_Supplied data:_
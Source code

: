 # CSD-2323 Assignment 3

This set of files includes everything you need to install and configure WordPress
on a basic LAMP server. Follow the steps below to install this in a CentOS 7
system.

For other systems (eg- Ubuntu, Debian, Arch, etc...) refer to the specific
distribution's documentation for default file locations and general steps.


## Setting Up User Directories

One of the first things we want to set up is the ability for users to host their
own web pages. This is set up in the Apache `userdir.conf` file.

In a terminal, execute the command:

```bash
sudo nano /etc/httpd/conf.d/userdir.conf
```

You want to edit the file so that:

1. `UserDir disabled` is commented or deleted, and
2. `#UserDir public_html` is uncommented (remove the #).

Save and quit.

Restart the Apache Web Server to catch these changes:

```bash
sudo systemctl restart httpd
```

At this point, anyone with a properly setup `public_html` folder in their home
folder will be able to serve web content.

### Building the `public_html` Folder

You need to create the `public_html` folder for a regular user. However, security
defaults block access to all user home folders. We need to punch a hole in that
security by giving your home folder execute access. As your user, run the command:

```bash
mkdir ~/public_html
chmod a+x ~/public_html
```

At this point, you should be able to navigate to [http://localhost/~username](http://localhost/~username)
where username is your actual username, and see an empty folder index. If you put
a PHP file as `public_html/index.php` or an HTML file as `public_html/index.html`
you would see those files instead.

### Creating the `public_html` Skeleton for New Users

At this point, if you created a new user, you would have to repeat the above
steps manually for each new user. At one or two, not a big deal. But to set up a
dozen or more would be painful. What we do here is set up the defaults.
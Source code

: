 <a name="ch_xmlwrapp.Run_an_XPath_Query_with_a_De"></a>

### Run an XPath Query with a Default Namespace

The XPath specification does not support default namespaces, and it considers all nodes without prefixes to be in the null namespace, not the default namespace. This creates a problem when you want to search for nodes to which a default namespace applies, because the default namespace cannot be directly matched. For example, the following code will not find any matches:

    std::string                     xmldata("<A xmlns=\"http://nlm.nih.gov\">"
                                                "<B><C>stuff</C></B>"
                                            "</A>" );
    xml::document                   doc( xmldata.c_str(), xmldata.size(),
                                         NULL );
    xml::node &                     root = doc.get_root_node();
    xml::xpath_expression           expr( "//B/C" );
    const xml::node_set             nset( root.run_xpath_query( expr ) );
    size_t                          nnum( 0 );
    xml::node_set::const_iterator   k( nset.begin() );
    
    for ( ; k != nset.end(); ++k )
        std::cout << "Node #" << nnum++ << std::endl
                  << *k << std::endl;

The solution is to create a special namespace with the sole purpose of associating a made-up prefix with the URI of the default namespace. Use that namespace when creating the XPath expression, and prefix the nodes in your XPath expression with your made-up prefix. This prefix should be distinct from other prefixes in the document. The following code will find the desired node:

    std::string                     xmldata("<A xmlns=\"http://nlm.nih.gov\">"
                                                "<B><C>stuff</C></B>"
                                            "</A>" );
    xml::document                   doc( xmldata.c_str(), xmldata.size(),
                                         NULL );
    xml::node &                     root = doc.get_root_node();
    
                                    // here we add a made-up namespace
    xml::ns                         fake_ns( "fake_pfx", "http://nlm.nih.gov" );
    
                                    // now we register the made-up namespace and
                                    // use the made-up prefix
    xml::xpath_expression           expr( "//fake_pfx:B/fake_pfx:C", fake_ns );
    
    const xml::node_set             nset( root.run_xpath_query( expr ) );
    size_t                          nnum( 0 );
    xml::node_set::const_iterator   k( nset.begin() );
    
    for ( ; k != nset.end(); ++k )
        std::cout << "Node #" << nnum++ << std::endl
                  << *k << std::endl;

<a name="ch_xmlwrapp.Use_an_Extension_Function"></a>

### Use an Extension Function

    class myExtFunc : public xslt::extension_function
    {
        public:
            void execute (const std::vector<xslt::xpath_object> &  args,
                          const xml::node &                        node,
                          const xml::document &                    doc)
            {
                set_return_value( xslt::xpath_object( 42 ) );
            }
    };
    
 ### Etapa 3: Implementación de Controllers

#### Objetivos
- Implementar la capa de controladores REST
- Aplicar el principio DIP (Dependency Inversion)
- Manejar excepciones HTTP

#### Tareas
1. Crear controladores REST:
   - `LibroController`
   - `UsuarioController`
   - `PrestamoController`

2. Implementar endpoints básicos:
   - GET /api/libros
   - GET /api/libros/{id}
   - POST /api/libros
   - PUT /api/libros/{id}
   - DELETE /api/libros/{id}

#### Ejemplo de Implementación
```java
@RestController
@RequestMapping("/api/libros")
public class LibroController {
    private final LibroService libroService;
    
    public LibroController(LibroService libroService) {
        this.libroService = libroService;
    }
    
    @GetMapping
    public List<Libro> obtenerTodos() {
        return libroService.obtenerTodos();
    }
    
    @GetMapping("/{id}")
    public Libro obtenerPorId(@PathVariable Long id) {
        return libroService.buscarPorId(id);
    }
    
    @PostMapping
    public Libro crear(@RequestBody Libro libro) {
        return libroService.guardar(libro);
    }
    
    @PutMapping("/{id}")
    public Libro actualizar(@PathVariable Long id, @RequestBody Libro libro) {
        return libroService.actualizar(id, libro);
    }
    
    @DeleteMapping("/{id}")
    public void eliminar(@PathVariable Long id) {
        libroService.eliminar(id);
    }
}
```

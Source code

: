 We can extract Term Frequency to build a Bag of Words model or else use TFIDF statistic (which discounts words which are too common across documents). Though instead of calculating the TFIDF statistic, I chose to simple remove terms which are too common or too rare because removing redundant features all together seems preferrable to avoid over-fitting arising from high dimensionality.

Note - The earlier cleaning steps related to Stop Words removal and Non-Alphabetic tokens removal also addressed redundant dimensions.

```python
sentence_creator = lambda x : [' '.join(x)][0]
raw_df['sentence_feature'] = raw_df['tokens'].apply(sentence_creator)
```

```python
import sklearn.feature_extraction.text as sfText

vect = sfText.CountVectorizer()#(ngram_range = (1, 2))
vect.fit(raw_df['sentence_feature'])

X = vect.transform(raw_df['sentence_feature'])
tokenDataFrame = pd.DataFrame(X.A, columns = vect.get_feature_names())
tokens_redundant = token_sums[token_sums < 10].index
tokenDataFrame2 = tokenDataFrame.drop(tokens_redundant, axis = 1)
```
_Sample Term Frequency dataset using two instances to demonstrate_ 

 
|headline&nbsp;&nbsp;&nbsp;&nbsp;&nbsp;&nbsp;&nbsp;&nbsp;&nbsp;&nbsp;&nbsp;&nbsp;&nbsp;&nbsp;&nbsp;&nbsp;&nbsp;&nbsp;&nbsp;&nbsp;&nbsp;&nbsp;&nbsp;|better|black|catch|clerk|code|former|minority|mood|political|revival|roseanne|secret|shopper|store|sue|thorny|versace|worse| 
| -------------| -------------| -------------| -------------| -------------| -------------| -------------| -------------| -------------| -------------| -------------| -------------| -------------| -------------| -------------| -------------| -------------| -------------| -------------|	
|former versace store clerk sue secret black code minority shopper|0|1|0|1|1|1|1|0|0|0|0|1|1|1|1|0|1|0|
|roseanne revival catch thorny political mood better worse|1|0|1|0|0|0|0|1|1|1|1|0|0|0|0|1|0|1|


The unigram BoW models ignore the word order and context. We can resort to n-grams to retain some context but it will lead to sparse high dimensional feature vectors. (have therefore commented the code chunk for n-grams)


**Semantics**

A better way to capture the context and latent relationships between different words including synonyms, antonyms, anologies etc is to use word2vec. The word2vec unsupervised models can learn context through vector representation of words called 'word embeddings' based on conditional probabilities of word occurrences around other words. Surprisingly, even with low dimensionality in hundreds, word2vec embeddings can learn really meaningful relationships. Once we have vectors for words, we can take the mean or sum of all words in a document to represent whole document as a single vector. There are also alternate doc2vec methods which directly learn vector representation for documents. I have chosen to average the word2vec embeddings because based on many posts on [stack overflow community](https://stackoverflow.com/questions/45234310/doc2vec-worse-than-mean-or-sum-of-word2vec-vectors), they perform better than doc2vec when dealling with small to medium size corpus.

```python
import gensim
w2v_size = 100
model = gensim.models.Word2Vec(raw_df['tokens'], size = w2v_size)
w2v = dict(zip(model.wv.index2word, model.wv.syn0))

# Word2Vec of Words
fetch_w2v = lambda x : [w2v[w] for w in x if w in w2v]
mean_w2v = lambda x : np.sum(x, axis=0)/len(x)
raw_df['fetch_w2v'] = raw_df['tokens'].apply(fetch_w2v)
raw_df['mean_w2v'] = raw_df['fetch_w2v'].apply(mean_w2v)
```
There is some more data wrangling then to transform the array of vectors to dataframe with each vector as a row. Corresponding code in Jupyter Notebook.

_Requirement:_
Using the data above, extract exactly the lines from the one that holds "One of the first" to the one that holds "### Run an XPath", both ends included, and no others.

_Completed exercise:_
One of the first things we want to set up is the ability for users to host their
own web pages. This is set up in the Apache `userdir.conf` file.

In a terminal, execute the command:

```bash
sudo nano /etc/httpd/conf.d/userdir.conf
```

You want to edit the file so that:

1. `UserDir disabled` is commented or deleted, and
2. `#UserDir public_html` is uncommented (remove the #).

Save and quit.

Restart the Apache Web Server to catch these changes:

```bash
sudo systemctl restart httpd
```

At this point, anyone with a properly setup `public_html` folder in their home
folder will be able to serve web content.

### Building the `public_html` Folder

You need to create the `public_html` folder for a regular user. However, security
defaults block access to all user home folders. We need to punch a hole in that
security by giving your home folder execute access. As your user, run the command:

```bash
mkdir ~/public_html
chmod a+x ~/public_html
```

At this point, you should be able to navigate to [http://localhost/~username](http://localhost/~username)
where username is your actual username, and see an empty folder index. If you put
a PHP file as `public_html/index.php` or an HTML file as `public_html/index.html`
you would see those files instead.

### Creating the `public_html` Skeleton for New Users

At this point, if you created a new user, you would have to repeat the above
steps manually for each new user. At one or two, not a big deal. But to set up a
dozen or more would be painful. What we do here is set up the defaults.
Source code

: <a name="ch_xmlwrapp.Run_an_XPath_Query_with_a_De"></a>

### Run an XPath Query with a Default Namespace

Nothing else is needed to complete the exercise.